Each line below with the string "download" should be copied.

Segment Start: Exercise data

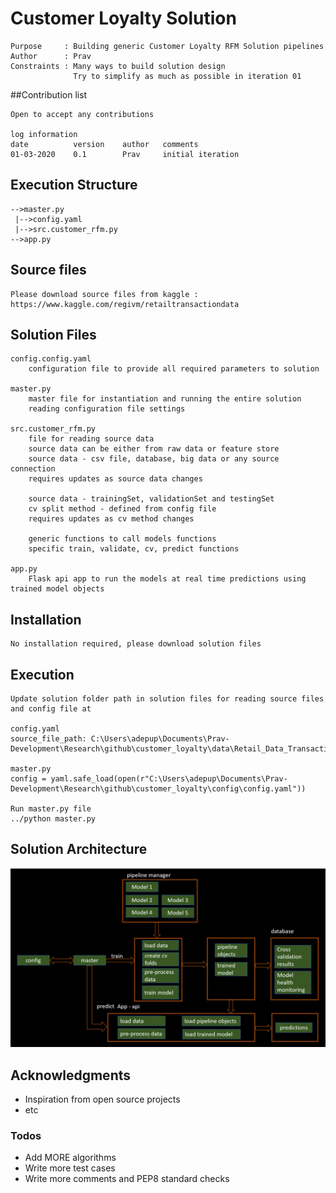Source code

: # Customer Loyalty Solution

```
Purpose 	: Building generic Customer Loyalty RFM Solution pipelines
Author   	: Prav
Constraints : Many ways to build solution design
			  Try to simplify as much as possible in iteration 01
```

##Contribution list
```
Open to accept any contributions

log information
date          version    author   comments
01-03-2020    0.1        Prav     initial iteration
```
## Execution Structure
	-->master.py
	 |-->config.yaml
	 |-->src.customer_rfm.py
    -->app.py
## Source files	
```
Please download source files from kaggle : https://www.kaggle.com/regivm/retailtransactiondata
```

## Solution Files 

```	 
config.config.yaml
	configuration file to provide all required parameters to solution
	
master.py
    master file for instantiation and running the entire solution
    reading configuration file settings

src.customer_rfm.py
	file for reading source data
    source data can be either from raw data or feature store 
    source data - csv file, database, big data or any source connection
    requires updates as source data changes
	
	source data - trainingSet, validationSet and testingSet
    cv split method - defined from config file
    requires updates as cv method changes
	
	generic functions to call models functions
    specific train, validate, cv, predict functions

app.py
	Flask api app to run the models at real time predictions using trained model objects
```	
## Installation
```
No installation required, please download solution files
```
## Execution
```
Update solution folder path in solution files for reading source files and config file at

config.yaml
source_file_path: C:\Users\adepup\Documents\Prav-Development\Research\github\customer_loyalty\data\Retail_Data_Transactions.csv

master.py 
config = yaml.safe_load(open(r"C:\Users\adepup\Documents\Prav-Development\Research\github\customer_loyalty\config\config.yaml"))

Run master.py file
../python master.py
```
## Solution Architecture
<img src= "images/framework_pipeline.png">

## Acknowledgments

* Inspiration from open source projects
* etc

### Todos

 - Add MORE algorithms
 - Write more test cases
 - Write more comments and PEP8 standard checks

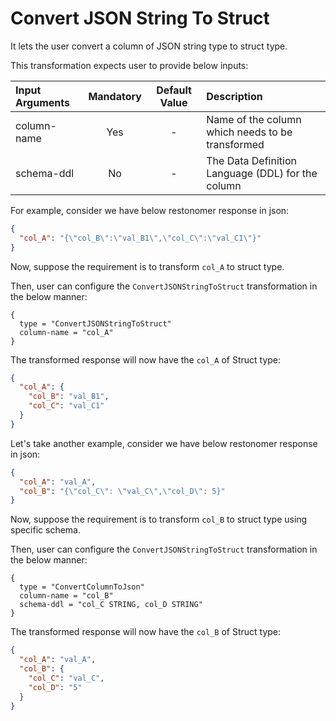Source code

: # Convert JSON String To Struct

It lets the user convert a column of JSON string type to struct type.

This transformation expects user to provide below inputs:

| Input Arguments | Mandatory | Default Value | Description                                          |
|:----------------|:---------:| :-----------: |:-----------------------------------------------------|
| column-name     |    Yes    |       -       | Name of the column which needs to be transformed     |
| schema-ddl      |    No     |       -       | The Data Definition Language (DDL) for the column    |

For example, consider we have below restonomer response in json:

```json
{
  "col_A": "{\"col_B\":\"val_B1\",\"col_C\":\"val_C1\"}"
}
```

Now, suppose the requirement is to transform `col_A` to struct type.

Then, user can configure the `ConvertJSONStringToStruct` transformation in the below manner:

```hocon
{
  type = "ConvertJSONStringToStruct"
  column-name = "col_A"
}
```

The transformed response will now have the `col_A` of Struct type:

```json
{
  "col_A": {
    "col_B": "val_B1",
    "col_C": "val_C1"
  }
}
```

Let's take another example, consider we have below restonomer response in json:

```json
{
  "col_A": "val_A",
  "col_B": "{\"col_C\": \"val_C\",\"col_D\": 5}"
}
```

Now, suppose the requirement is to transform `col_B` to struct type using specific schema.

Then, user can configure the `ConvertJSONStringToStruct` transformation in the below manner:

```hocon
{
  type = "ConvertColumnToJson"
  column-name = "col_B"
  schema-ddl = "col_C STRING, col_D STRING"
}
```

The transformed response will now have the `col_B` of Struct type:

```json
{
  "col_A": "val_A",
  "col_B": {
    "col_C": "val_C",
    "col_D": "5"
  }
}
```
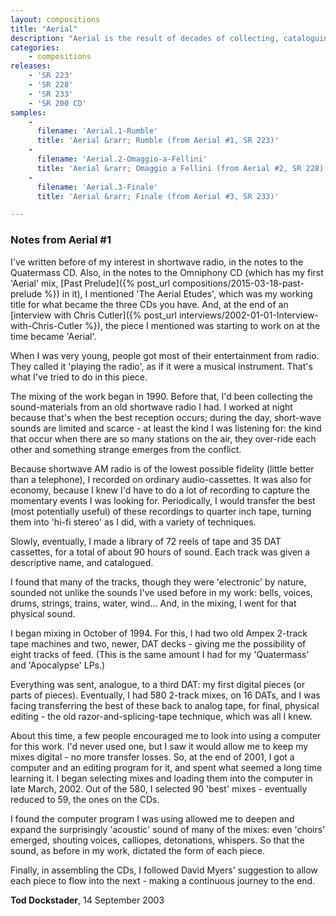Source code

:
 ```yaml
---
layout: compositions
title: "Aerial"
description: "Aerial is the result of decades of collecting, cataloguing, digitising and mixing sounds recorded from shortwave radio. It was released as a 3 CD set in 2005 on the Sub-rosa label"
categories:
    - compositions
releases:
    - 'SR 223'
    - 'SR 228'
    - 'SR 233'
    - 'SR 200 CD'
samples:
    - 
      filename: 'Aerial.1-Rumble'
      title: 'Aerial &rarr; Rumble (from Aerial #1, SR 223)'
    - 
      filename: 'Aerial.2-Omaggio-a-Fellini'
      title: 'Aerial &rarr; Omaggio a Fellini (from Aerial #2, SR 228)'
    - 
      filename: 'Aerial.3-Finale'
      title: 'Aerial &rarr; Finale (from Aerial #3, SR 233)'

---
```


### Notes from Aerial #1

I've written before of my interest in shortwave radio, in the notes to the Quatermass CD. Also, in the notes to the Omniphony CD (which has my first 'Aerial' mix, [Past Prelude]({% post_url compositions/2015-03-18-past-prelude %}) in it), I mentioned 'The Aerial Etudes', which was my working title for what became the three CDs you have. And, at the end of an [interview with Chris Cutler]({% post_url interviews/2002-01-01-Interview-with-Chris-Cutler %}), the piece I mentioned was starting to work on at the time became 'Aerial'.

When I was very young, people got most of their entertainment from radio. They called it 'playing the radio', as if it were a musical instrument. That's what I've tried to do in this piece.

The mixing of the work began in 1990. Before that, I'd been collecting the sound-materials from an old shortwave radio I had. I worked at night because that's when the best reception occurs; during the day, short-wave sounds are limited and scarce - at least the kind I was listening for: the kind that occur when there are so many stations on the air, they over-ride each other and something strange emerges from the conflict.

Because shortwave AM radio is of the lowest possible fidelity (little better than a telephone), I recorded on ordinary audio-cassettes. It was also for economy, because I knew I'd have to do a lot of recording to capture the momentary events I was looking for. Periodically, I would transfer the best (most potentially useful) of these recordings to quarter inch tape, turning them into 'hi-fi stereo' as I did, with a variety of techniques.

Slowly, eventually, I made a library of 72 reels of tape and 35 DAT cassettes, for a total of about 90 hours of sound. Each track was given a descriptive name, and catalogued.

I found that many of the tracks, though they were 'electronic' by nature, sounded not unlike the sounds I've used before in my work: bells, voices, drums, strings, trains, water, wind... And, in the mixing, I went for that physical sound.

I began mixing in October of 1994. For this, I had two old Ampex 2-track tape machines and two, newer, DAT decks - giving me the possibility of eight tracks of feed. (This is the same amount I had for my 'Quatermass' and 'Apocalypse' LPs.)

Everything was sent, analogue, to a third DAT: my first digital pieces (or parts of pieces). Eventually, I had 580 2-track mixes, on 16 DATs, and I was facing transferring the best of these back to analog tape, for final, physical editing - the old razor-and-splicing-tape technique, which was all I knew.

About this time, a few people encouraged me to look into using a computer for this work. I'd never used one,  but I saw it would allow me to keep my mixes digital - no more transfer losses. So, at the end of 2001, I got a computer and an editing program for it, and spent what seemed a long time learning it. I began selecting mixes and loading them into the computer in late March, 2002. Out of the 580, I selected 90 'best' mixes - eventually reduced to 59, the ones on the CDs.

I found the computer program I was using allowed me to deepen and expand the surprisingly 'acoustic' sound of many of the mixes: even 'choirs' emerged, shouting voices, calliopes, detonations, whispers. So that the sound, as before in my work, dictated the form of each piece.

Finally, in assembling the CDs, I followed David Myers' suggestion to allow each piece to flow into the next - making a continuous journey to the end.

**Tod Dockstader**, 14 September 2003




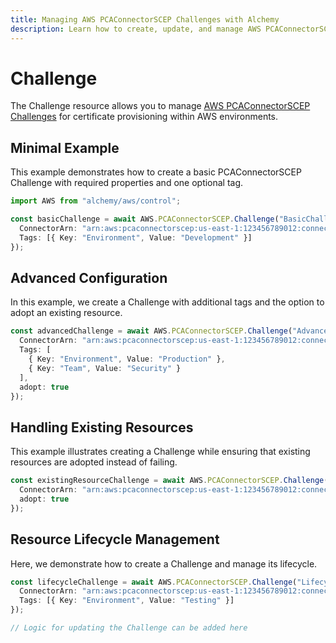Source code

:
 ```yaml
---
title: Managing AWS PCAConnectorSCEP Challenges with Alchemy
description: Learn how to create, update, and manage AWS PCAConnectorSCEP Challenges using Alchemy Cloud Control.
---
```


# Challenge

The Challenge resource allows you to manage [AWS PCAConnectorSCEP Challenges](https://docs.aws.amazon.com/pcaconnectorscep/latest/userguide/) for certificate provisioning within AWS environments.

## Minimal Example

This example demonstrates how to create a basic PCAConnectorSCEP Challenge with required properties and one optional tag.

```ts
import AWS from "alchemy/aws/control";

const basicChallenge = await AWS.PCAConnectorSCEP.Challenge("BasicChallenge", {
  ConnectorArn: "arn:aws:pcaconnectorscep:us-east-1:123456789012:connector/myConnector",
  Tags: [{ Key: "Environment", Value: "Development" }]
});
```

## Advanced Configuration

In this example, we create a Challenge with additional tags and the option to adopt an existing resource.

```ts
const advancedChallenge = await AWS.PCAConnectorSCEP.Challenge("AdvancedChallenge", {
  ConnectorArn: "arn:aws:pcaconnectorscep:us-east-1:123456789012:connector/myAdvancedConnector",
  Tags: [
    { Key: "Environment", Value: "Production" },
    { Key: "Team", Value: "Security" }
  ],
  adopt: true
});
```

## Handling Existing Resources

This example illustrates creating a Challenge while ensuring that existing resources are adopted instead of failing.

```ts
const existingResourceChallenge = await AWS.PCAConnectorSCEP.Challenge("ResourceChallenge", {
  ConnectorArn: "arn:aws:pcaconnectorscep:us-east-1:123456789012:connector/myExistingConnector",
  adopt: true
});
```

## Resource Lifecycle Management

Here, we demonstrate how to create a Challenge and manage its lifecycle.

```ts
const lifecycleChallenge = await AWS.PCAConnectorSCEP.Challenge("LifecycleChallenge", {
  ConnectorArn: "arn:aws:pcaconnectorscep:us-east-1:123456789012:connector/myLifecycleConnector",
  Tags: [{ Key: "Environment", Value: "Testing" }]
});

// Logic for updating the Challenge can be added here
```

Segment End: Exercise data

* Response to the exercise *
Please download source files from kaggle : https://www.kaggle.com/regivm/retailtransactiondata
No installation required, please download solution files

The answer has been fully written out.